Cabinet Secretary Danny Naveh said Sunday that “logistical delays” could result in the postponement of the Israel Defense Force redeployment.
Under the terms of the Hebron agreement signed in January, Israel is to carry out the first of those redeployments by the end of the first week in March. The final redeployment is scheduled to be completed by mid-1998.
The Cabinet was scheduled to discuss the scope of the pullback later this week.
Two Cabinet ministers from the immigrant-rights Yisrael Ba’Aliyah party, Natan Sharansky and Yuli Edelstein, said last Friday that they would not vote in favor of the first withdrawal unless they were told the full extent of all three redeployments.

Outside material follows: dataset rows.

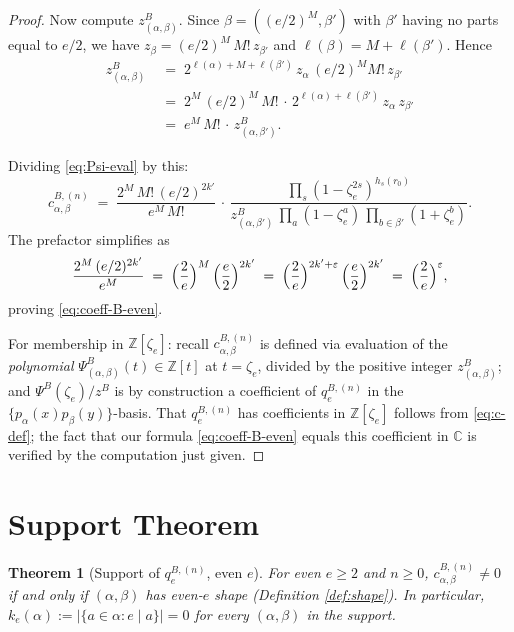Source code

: \documentclass[11pt]{article}
\newtheorem{theorem}{Theorem}
\theoremstyle{definition}
\theoremstyle{remark}
\newcommand{\zetae}{\zeta_e}
\newcommand{\ZZ}{\mathbb{Z}}
\newcommand{\CC}{\mathbb{C}}
\newcommand{\PsiB}{\Psi^{B}}
\newcommand{\zB}{z^{B}}
\newcommand{\eps}{\varepsilon}
\begin{document}
\begin{proof}
Now compute $\zB_{(\alpha, \beta)}$. Since $\beta = ((e/2)^M, \beta')$ with $\beta'$ having no parts equal to $e/2$, we have $z_\beta = (e/2)^{M}\, M!\, z_{\beta'}$ and $\ell(\beta) = M + \ell(\beta')$. Hence
\begin{align*}
  \zB_{(\alpha, \beta)}
  &\;=\; 2^{\ell(\alpha) + M + \ell(\beta')}\, z_\alpha\, (e/2)^{M} M!\, z_{\beta'}\\
  &\;=\; 2^{M}\, (e/2)^{M}\, M!\, \cdot\, 2^{\ell(\alpha) + \ell(\beta')}\, z_\alpha\, z_{\beta'}\\
  &\;=\; e^{M}\, M!\, \cdot\, \zB_{(\alpha, \beta')}.
\end{align*}

Dividing \eqref{eq:Psi-eval} by this:
\[
  c^{B,(n)}_{\alpha, \beta}
  \;=\; \frac{2^{M}\, M!\, (e/2)^{2k'}}{e^{M}\, M!}\, \cdot\, \frac{\prod_s (1 - \zetae^{2s})^{h_s(r_0)}}{\zB_{(\alpha, \beta')}\, \prod_a(1 - \zetae^{a})\, \prod_{b \in \beta'}(1 + \zetae^{b})}.
\]
The prefactor simplifies as
\[
  \frac{2^{M}\, (e/2)^{2k'}}{e^{M}} \;=\; \Bigl(\frac{2}{e}\Bigr)^{M}\, \Bigl(\frac{e}{2}\Bigr)^{2k'} \;=\; \Bigl(\frac{2}{e}\Bigr)^{2k' + \eps}\, \Bigl(\frac{e}{2}\Bigr)^{2k'} \;=\; \Bigl(\frac{2}{e}\Bigr)^{\eps},
\]
proving \eqref{eq:coeff-B-even}.

For membership in $\ZZ[\zetae]$: recall $c^{B,(n)}_{\alpha, \beta}$ is defined via evaluation of the \emph{polynomial} $\PsiB_{(\alpha,\beta)}(t) \in \ZZ[t]$ at $t = \zetae$, divided by the positive integer $\zB_{(\alpha,\beta)}$; and $\PsiB(\zetae)/\zB$ is by construction a coefficient of $q_e^{B, (n)}$ in the $\{p_\alpha(x) p_\beta(y)\}$-basis. That $q_e^{B, (n)}$ has coefficients in $\ZZ[\zetae]$ follows from \eqref{eq:c-def}; the fact that our formula \eqref{eq:coeff-B-even} equals this coefficient in $\CC$ is verified by the computation just given.
\end{proof}

\section{Support Theorem}\label{sec:support}

\begin{theorem}[Support of $q_e^{B, (n)}$, even $e$]\label{thm:support-even}
For even $e \ge 2$ and $n \ge 0$, $c^{B, (n)}_{\alpha, \beta} \ne 0$ if and only if $(\alpha, \beta)$ has even-$e$ shape (Definition \ref{def:shape}). In particular, $k_e(\alpha) := |\{a \in \alpha : e \mid a\}| = 0$ for every $(\alpha, \beta)$ in the support.
\end{theorem}
\end{document}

Naveh would not say Sunday how long it would take to implement the redeployment once a government decision was made.
Nor would he elaborate on the redeployment’s estimated scope, saying only that it would be determined by security considerations and Jewish settlement concerns.
He dismissed reports that Israel had agreed to a larger troop withdrawal in the first phase — up to 10 percent of the West Bank — in exchange for a muted Palestinian response to Israel’s decision last week to build a new Jewish neighborhood in southeastern Jerusalem.
Palestinian and other Arab officials have condemned the decision to start construction at Har Homa as a violation of the peace process.
At an urgent meeting over the weekend of Arab League members in Cairo, Palestinian Authority leader Yasser Arafat suggested that he might declare the establishment of a Palestinian state with Jerusalem as its capital in retaliation for the Israeli move.
Israeli Prime Minister Benjamin Netanyahu said Sunday that such declaration would bring the peace process to a halt.
American officials also have been critical of the Har Homa decision.
But they also criticized recent Palestinian warnings that a go-ahead for construction at Har Homa could lead to violence.
Despite the tensions, the Palestinian reaction to the Har Homa project was relatively restrained over the weekend in the West Bank and Gaza.
This stood in marked contrast to the violent riots that erupted in September after Israel opened a new entrance to an archaeological tunnel near Jerusalem’s Temple Mount. Fifteen Israelis and 61 Palestinians were killed during the three days of violence.